On January 25th, 2019, Iowa’s Innovation, Business and Law Center hosted University of Iowa computer science Professor Padmini Srinivasan for an informative presentation as part of the IBL Technology for Lawyers Series. Professor Srinivasan’s presentation, titled “Text Mining: A Field of Opportunities and Challenges,” examined the process and challenges of using automated algorithms to collect the text from numerous digital sources (social media posts, emails, technical writings, etc.) and autonomously parse them. Professor Srinivasan also explored the application of this text mining to numerous different domains.

            Professor Srinivasan began by providing a high-level conceptual view of a “web crawler”—a program that uses the structure of the web to move from webpage to webpage, at a pace of thousands of pages in minutes. This system is a very powerful tool that has assisted Professor Srinivasan in some of her earlier projects.

            Professor Srinivasan described her use of this technology and other text mining tools in researching the biomedical field. One project she described was the use of automated text processing in the analysis of patient records and antimicrobial prescription information. Using this data, Professor Srinivasan and her team ascertained the de facto norms of prescribing antimicrobial medication. Over the course of this project, Professor Srinivasan and her team were able to produce a model that would predict whether or not a patient would be subscribed antimicrobial medication.

            Another example of Professor Srinivasan’s work was text mining of companies’ financial information, in an attempt to predict the fiscal future of those company. By text mining six years of data, from the 10-K filings of over 1300 companies, Professor Srinivasan’s team produced a model that predicted the fiscal outcome of the companies more effectively than a baseline of analyst recommendations.

            Professor Srinivasan’s work also encompasses text mining social media. For instance, Professor Srinivasan has worked to develop text mining programs capable of examining social media (specifically, Twitter) and attempting to gauge the overall life satisfaction/dissatisfaction of the platform’s users, based on the linguistics of the users’ tweets. Another project employing automated text mining studied the positivity/negativity of given social media topics at given times (such as when there are substantially more positive tweets on a topic than negative tweets). Using a text mining and language-based data analysis of social media posts, Professor Srinivasan analyzed the public’s perception of Barack Obama and Mitt Romney during the 2012 presidential election on particular voter issues (such as the social media participants’ view of the honesty of the candidates).
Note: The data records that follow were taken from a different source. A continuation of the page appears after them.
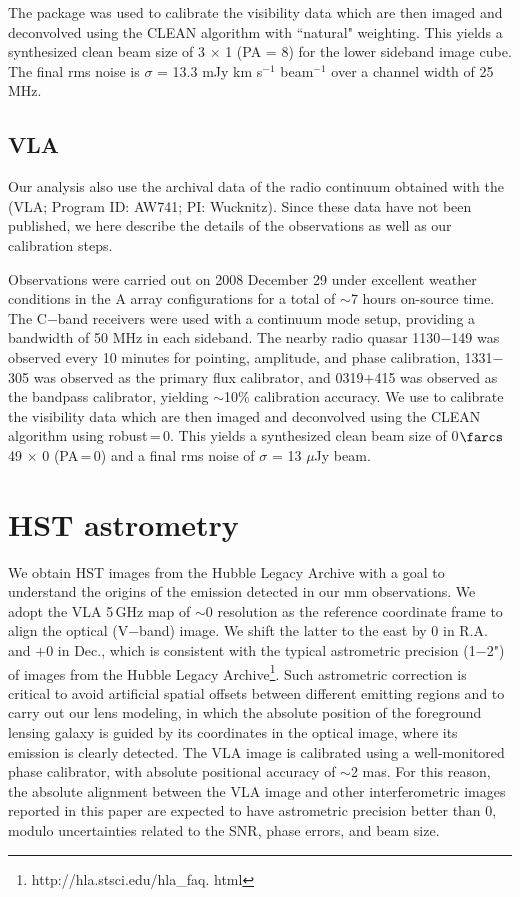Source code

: \documentclass[]{emulateapj}
\begin{document}
The  package was used to calibrate the visibility data which are
then imaged and deconvolved using the CLEAN algorithm with ``natural" weighting. This yields a synthesized clean
beam size of 3 $\times$ 1 (PA = 8\degr) for the lower sideband
image cube. The final rms noise is $\sigma$ = 13.3 mJy km s$^{-1}$ beam$^{-1}$
over a channel width of 25 MHz.

\subsection{VLA} %
Our analysis also use the archival data of the radio continuum obtained with the \vla (VLA; Program ID: AW741; PI: Wucknitz). Since these data have not been
published, we here describe the details of the observations as well as our calibration steps.

Observations were carried out on 2008 December 29 under excellent weather
conditions in the A array configurations for a total of $\sim$7 hours on-source time. The C$-$band receivers were used with a continuum mode setup,
providing a bandwidth of 50 MHz in each sideband.
The nearby radio quasar 1130$-$149 was observed every 10 minutes for
pointing, amplitude, and phase calibration, 1331$-$305 was observed as the
primary flux calibrator, and 0319$+$415 was observed as the bandpass
calibrator, yielding $\sim$10\% calibration accuracy.
We use \aips to calibrate the visibility data which
are then imaged and deconvolved using
the CLEAN algorithm using robust\,=\,0. This yields a synthesized clean
beam size of 0$\farcs$49 $\times$ 0 (PA\,=\,0) and a final
rms noise of $\sigma$ = 13 $\mu$Jy beam\pmOne.


\section{HST astrometry}
We obtain HST images from the Hubble Legacy Archive with
a goal to understand the origins of the emission detected
in our mm observations. We adopt the VLA 5\,GHz map of $\sim$0
resolution as the reference coordinate frame to align the optical (V$-$band) image.
We shift the latter to the east by 0 in R.A. and $+$0 in
Dec., which is consistent with the typical astrometric precision (1$-$2") of
images from the Hubble Legacy Archive\footnote{http://hla.stsci.edu/hla\_faq.
html}. Such astrometric correction is critical to avoid artificial spatial
offsets between different emitting regions and to carry out our lens modeling,
in which the absolute position of the foreground lensing galaxy is guided by its
coordinates in the optical image, where its emission is clearly detected.
The VLA image is calibrated using a well-monitored phase
calibrator, with absolute positional accuracy of $\sim$2 mas.
For this reason, the absolute alignment between the VLA image and other
interferometric images reported in this paper are expected to have astrometric
precision better than 0, modulo uncertainties related to the SNR, phase
errors, and beam size.
\end{document}
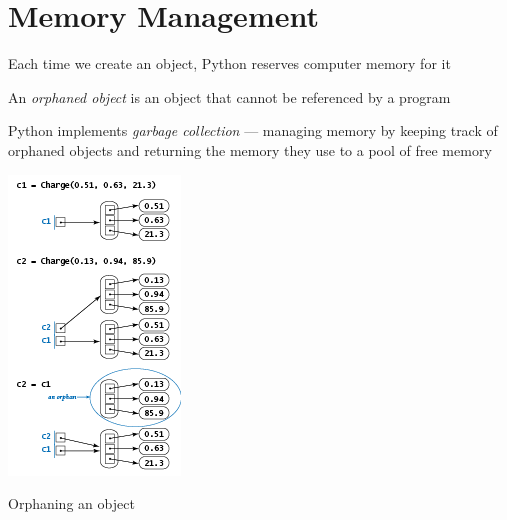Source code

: \documentclass[8pt,a4paper,compress,handout]{beamer}
\begin{document}
\section{Memory Management}
\begin{frame}[fragile]
\begin{minipage}{200pt}
Each time we create an object, Python reserves computer memory for it

\bigskip

An \emph{orphaned object} is an object that cannot be referenced by a program

\bigskip

Python implements \emph{garbage collection} --- managing memory by keeping track of orphaned objects and returning the memory they use to a pool of free memory
\end{minipage}%
\begin{minipage}{100pt}
\begin{center}
\includegraphics[scale=0.45]{figures/orphaning.png}

\smallskip

\tiny Orphaning an object
\end{center}
\end{minipage}
\end{frame}
\end{document}
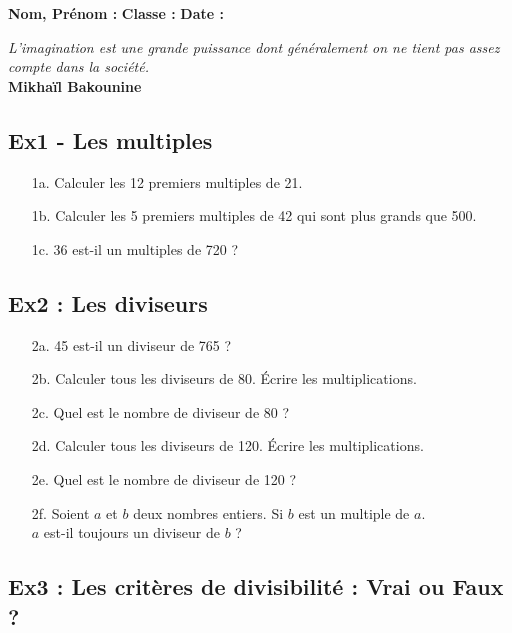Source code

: 



\textbf{Nom, Prénom :} \hspace{8cm} \textbf{Classe :} \hspace{3cm} \textbf{Date :}\\

\begin{center}
  \textit{L’imagination est une grande puissance dont généralement on ne tient pas assez compte dans la société.} \\ 
  \textbf{Mikhaïl Bakounine}
\end{center}

\subsection*{Ex1 - Les multiples}

\begin{enumerate}
  \item[1a.] Calculer les 12 premiers multiples de 21.
  \item[1b.] Calculer les 5 premiers multiples de 42 qui sont plus grands que 500.
  \item[1c.] 36 est-il un multiples de 720 ?
\end{enumerate}

\subsection*{Ex2 : Les diviseurs}

\begin{enumerate}
  \item[2a.] 45 est-il un diviseur de 765 ?
  \item[2b.] Calculer tous les diviseurs de 80. Écrire les multiplications. 
  \item[2c.] Quel est le nombre de diviseur de 80 ?
  \item[2d.] Calculer tous les diviseurs de 120. Écrire les multiplications. 
  \item[2e.] Quel est le nombre de diviseur de 120 ?
  \item[2f.] Soient $a$ et $b$ deux nombres entiers. Si $b$ est un multiple de $a$. \\
   $a$ est-il toujours un diviseur de $b$ ?
\end{enumerate}

\subsection*{Ex3 : Les critères de divisibilité : Vrai ou Faux ?}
            To provide deeper context, Professor Srinivasan also outlined many of the challenges facing the field. One challenge is automated programs’ capacity to analyze whether text truly means what it says or if it is instead merely ironic or sarcastic (such as “I am so glad that it is -35 degrees today”). Another challenge is ensuring that the program is capable of determining the meaning of a text, in light of the expansive synonyms in the English language (“I am so happy/glad/thankful/delighted/blessed/etc. for X”). The field of text mining is working to overcome these challenges, as they can be an important factor in successful textual data analysis.

            In her conclusion, Professor Srinivasan described the broad and expansive capabilities that text mining may bring and outlined its potential application to various other fields. As one example, text mining may have applications in the legal field, allowing for “tracing” the key terms and legal concepts through large numbers of cases. An example of this is the groundbreaking work of the College of Law’s Professor Lea VanderVelde, who is working on a major project involving text mining of antebellum-era texts. This project involves text mining the United States Territorial Papers and travel diaries written in the early 1800s in order to analyze the legal and economic mechanisms of the American frontier. With this knowledge, Professor VanderVelde will contribute a greater understanding of the expansion of empires and the American identity.